-- SUPPLIED DATA follows --
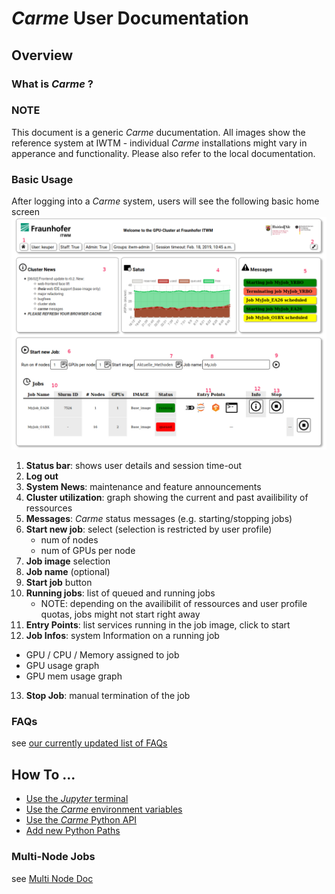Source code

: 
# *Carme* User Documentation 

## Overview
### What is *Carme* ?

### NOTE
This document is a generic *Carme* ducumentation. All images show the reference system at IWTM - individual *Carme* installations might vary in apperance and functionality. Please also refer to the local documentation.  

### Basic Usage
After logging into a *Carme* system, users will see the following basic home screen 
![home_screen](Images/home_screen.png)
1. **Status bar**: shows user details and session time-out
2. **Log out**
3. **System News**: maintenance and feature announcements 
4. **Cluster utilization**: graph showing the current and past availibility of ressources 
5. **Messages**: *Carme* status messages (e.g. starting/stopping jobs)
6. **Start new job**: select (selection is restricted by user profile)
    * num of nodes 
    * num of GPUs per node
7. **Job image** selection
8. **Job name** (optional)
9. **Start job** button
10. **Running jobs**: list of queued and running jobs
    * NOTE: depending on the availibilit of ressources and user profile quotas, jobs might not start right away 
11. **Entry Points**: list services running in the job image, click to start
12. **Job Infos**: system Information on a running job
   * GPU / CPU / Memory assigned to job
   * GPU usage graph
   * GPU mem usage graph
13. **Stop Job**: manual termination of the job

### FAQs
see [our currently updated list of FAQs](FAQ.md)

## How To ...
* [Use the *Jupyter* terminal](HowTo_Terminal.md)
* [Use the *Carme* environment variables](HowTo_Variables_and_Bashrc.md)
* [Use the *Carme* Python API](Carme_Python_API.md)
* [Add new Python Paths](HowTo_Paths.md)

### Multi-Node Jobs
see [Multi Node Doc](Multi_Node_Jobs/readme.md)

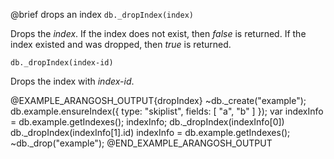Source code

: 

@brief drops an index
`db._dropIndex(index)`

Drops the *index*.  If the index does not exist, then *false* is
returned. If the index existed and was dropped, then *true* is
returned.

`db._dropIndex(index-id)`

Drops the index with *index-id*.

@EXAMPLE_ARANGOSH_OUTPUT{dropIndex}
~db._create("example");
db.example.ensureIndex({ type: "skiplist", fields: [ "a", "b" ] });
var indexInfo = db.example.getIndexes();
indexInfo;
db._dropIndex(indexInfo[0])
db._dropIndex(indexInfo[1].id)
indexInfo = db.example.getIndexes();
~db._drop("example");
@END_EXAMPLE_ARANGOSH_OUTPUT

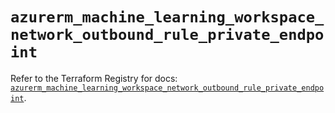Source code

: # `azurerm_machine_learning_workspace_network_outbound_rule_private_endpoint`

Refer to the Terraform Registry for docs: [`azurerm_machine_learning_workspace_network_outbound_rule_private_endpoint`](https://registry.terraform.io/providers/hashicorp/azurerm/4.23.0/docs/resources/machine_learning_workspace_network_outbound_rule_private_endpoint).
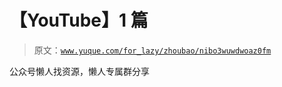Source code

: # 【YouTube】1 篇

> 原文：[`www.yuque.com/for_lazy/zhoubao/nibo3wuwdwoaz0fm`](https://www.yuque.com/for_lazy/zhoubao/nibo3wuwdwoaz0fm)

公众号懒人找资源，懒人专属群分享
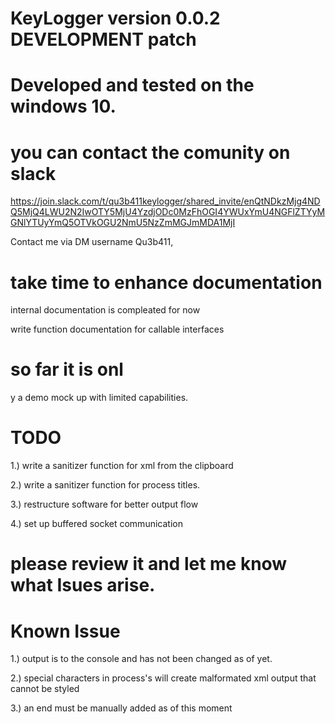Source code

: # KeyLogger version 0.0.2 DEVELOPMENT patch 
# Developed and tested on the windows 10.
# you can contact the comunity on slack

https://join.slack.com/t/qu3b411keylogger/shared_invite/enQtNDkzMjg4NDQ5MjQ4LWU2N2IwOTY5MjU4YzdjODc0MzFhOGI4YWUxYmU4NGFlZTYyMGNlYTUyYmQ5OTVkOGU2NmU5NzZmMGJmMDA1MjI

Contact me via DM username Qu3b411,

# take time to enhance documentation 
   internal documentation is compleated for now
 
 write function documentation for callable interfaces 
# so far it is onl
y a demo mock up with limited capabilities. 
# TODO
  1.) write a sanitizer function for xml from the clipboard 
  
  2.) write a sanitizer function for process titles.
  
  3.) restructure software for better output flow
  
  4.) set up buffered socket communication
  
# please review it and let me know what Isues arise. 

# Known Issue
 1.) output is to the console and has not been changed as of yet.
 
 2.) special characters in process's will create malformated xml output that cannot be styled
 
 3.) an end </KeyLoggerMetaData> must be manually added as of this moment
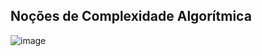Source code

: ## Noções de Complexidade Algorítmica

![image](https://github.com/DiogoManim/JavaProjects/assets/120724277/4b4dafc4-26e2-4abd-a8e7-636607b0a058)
-- SUPPLIED DATA concluded --
▶ TASK DIRECTIONS:
Please keep the pictures out and reproduce the records above exactly.

▶ ANSWER TO THIS TASK:
Source code

: 
# *Carme* User Documentation 

## Overview
### What is *Carme* ?

### NOTE
This document is a generic *Carme* ducumentation. All images show the reference system at IWTM - individual *Carme* installations might vary in apperance and functionality. Please also refer to the local documentation.  

### Basic Usage
After logging into a *Carme* system, users will see the following basic home screen 
![home_screen](Images/home_screen.png)
1. **Status bar**: shows user details and session time-out
2. **Log out**
3. **System News**: maintenance and feature announcements 
4. **Cluster utilization**: graph showing the current and past availibility of ressources 
5. **Messages**: *Carme* status messages (e.g. starting/stopping jobs)
6. **Start new job**: select (selection is restricted by user profile)
    * num of nodes 
    * num of GPUs per node
7. **Job image** selection
8. **Job name** (optional)
9. **Start job** button
10. **Running jobs**: list of queued and running jobs
    * NOTE: depending on the availibilit of ressources and user profile quotas, jobs might not start right away 
11. **Entry Points**: list services running in the job image, click to start
12. **Job Infos**: system Information on a running job
   * GPU / CPU / Memory assigned to job
   * GPU usage graph
   * GPU mem usage graph
13. **Stop Job**: manual termination of the job

### FAQs
see [our currently updated list of FAQs](FAQ.md)

## How To ...
* [Use the *Jupyter* terminal](HowTo_Terminal.md)
* [Use the *Carme* environment variables](HowTo_Variables_and_Bashrc.md)
* [Use the *Carme* Python API](Carme_Python_API.md)
* [Add new Python Paths](HowTo_Paths.md)

### Multi-Node Jobs
see [Multi Node Doc](Multi_Node_Jobs/readme.md)

Source code

: 

@brief drops an index
`db._dropIndex(index)`

Drops the *index*.  If the index does not exist, then *false* is
returned. If the index existed and was dropped, then *true* is
returned.

`db._dropIndex(index-id)`

Drops the index with *index-id*.

@EXAMPLE_ARANGOSH_OUTPUT{dropIndex}
~db._create("example");
db.example.ensureIndex({ type: "skiplist", fields: [ "a", "b" ] });
var indexInfo = db.example.getIndexes();
indexInfo;
db._dropIndex(indexInfo[0])
db._dropIndex(indexInfo[1].id)
indexInfo = db.example.getIndexes();
~db._drop("example");
@END_EXAMPLE_ARANGOSH_OUTPUT

Source code

: # `azurerm_machine_learning_workspace_network_outbound_rule_private_endpoint`

Refer to the Terraform Registry for docs: [`azurerm_machine_learning_workspace_network_outbound_rule_private_endpoint`](https://registry.terraform.io/providers/hashicorp/azurerm/4.23.0/docs/resources/machine_learning_workspace_network_outbound_rule_private_endpoint).
Source code

: # 【YouTube】1 篇

> 原文：[`www.yuque.com/for_lazy/zhoubao/nibo3wuwdwoaz0fm`](https://www.yuque.com/for_lazy/zhoubao/nibo3wuwdwoaz0fm)

公众号懒人找资源，懒人专属群分享
Source code

: # KeyLogger version 0.0.2 DEVELOPMENT patch 
# Developed and tested on the windows 10.
# you can contact the comunity on slack

https://join.slack.com/t/qu3b411keylogger/shared_invite/enQtNDkzMjg4NDQ5MjQ4LWU2N2IwOTY5MjU4YzdjODc0MzFhOGI4YWUxYmU4NGFlZTYyMGNlYTUyYmQ5OTVkOGU2NmU5NzZmMGJmMDA1MjI

Contact me via DM username Qu3b411,

# take time to enhance documentation 
   internal documentation is compleated for now
 
 write function documentation for callable interfaces 
# so far it is onl
y a demo mock up with limited capabilities. 
# TODO
  1.) write a sanitizer function for xml from the clipboard 
  
  2.) write a sanitizer function for process titles.
  
  3.) restructure software for better output flow
  
  4.) set up buffered socket communication
  
# please review it and let me know what Isues arise. 

# Known Issue
 1.) output is to the console and has not been changed as of yet.
 
 2.) special characters in process's will create malformated xml output that cannot be styled
 
 3.) an end </KeyLoggerMetaData> must be manually added as of this moment
Source code

: ## Noções de Complexidade Algorítmica

![image](https://github.com/DiogoManim/JavaProjects/assets/120724277/4b4dafc4-26e2-4abd-a8e7-636607b0a058)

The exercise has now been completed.